[Dataset records Boundary: Start]
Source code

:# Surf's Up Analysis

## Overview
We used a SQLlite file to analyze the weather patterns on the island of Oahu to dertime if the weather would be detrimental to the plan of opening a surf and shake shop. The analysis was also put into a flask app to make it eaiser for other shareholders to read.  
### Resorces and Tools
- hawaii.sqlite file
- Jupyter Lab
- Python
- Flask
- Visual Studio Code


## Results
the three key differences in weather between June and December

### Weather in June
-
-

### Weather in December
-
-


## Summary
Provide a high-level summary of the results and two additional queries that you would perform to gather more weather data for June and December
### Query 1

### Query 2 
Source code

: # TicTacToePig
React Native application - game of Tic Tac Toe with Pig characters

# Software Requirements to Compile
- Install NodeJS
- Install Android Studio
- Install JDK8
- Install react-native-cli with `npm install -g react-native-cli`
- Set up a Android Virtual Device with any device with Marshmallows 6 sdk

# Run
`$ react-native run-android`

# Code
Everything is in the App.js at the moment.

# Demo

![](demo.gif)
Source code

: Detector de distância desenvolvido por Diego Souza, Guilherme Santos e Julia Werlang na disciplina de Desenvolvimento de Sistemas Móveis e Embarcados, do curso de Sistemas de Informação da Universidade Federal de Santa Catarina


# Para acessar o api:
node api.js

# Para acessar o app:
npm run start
[Dataset records Boundary: End]
[Dataset records Boundary: Start]
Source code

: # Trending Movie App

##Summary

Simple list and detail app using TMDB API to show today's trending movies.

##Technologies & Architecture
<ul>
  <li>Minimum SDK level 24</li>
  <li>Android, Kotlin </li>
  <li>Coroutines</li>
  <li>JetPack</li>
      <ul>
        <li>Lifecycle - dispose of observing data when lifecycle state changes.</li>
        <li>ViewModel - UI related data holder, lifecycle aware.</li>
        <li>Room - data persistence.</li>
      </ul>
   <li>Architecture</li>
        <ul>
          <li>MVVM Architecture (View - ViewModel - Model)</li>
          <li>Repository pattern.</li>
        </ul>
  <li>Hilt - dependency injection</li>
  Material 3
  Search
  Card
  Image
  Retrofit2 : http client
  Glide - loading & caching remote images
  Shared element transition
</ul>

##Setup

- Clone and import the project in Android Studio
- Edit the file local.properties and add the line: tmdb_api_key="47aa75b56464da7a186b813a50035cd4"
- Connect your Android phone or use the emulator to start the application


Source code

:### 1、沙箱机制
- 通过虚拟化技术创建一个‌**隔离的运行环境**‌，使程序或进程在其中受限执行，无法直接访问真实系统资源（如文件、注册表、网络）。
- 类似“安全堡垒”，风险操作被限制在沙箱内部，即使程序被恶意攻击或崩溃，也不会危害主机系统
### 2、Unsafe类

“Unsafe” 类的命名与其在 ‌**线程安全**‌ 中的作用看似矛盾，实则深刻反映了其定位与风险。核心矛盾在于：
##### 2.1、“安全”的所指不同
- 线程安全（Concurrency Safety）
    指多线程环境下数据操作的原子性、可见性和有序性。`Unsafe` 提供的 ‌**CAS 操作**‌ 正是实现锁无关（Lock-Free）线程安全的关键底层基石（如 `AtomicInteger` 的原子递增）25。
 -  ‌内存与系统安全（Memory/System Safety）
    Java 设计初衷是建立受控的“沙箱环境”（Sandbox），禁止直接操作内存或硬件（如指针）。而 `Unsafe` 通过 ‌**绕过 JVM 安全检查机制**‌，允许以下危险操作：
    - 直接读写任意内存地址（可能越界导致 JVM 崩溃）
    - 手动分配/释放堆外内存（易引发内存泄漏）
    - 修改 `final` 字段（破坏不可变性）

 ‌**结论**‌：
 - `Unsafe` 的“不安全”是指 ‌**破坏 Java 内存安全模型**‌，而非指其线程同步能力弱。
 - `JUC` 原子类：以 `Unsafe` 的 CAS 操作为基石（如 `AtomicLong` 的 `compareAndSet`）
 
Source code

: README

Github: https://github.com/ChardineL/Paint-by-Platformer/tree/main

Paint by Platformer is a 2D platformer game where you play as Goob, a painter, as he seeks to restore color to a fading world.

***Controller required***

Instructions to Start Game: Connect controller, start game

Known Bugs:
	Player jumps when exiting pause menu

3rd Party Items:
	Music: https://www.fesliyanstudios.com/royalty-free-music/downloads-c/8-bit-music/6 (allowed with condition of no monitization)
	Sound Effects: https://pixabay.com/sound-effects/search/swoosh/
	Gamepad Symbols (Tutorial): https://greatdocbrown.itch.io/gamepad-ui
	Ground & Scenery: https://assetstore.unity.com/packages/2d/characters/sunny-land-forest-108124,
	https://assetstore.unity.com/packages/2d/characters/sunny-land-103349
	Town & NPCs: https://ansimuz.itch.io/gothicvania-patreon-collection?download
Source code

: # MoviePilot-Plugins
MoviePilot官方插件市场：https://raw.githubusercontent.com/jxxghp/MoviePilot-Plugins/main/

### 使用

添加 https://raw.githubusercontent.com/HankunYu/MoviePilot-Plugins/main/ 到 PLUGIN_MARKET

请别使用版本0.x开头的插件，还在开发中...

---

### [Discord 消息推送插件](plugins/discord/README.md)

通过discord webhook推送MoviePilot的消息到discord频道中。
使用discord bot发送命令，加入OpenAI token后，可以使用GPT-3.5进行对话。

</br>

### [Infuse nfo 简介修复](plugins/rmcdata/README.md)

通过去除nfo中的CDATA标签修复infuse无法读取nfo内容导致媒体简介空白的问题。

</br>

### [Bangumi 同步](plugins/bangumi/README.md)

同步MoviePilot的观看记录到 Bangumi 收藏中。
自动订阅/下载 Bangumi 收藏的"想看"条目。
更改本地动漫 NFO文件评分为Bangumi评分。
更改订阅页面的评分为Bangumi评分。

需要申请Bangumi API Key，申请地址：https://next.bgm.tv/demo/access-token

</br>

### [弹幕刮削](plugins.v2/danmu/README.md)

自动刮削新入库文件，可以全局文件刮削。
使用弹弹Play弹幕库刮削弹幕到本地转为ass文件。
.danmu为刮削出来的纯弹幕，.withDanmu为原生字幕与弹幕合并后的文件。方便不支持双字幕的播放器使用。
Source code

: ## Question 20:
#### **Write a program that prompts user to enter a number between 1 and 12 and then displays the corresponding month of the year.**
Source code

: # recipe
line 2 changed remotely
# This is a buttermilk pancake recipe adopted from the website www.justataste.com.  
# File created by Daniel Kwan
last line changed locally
[Dataset records Boundary: End]
Work required
Every line in the data that holds the string "itch" should be returned.

Result of the exercise
	Gamepad Symbols (Tutorial): https://greatdocbrown.itch.io/gamepad-ui
	Town & NPCs: https://ansimuz.itch.io/gothicvania-patreon-collection?download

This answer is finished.